深夜のベルボーイ



題名:深夜のベルボーイ
原題:A Swell-Looking Babe (1954)
作者:ジム・トンプスン Jim Thompson
訳者:三川基好
発行:扶桑社 2003.03.30 初版
価格:\1500

 巻末作品リストによると『死ぬほどいい女』の直前に出版されたのがこの作品。1954年にはなんと五作もの作品が発行されている。ちなみに前年の1953年にも五作品! その前後年となると、せいぜい年間一作品が出るか出ないかというくらいのペースなのにである。
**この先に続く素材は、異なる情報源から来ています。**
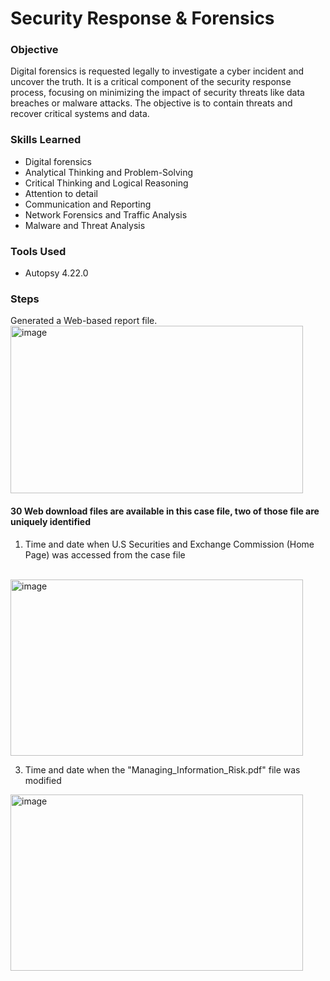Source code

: # Security Response & Forensics
### Objective
Digital forensics is requested legally to investigate a cyber incident and uncover the truth. It is a critical component of the security response process, focusing on minimizing the impact of security threats like data breaches or malware attacks. The objective is to contain threats and recover critical systems and data.

### Skills Learned
- Digital forensics
- Analytical Thinking and Problem-Solving
- Critical Thinking and Logical Reasoning
- Attention to detail
- Communication and Reporting
- Network Forensics and Traffic Analysis
- Malware and Threat Analysis

### Tools Used
- Autopsy 4.22.0

### Steps
Generated a Web-based report file. <br/>
<img width="468" height="268" alt="image" src="https://github.com/user-attachments/assets/4022a269-9a28-4b8b-9519-6b0f671e7da3" /> <br/>

#### 30 Web download files are available in this case file, two of those file are uniquely identified
1. Time and date when U.S Securities and Exchange Commission (Home Page) was accessed from the case file
<br/>
<img width="468" height="282" alt="image" src="https://github.com/user-attachments/assets/a17df1d8-1699-4f89-b7f0-be3a992bc610" />

3. Time and date when the "Managing_Information_Risk.pdf" file was modified <br/>
<img width="468" height="282" alt="image" src="https://github.com/user-attachments/assets/6e78e08b-24ee-48f3-95a5-13b63ac517cb" />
二年間で十作ものトンプスン作品が出版されたという異常な背景を、いまぼくらはどう読み取るべきだろうか。

1956年には『現金に体を張れ』1957年には『突撃』とキューブリック作品の脚本をトンプスンは書いている。この作品が出た当初というのはトンプスン作品がいわば「まあまあ売れた」時代だったのではないかと思う。

にも関わらずこの時代の邦訳は少ない。この二年間、十作中『残酷な夜』『死ぬほどいい女』の二作品のみが日本での邦訳実績だったわけである。さほど取り上げる要素のない駄作と見なされてきたのか、たまたま不遇であったに過ぎないのか、これもよくわからない。その時代の邦訳がともかくまた一作日本で陽の目を見たわけだ。今後もトンプスン人気が支えられ続け、より多くの作品に陽が当たることを期待したい。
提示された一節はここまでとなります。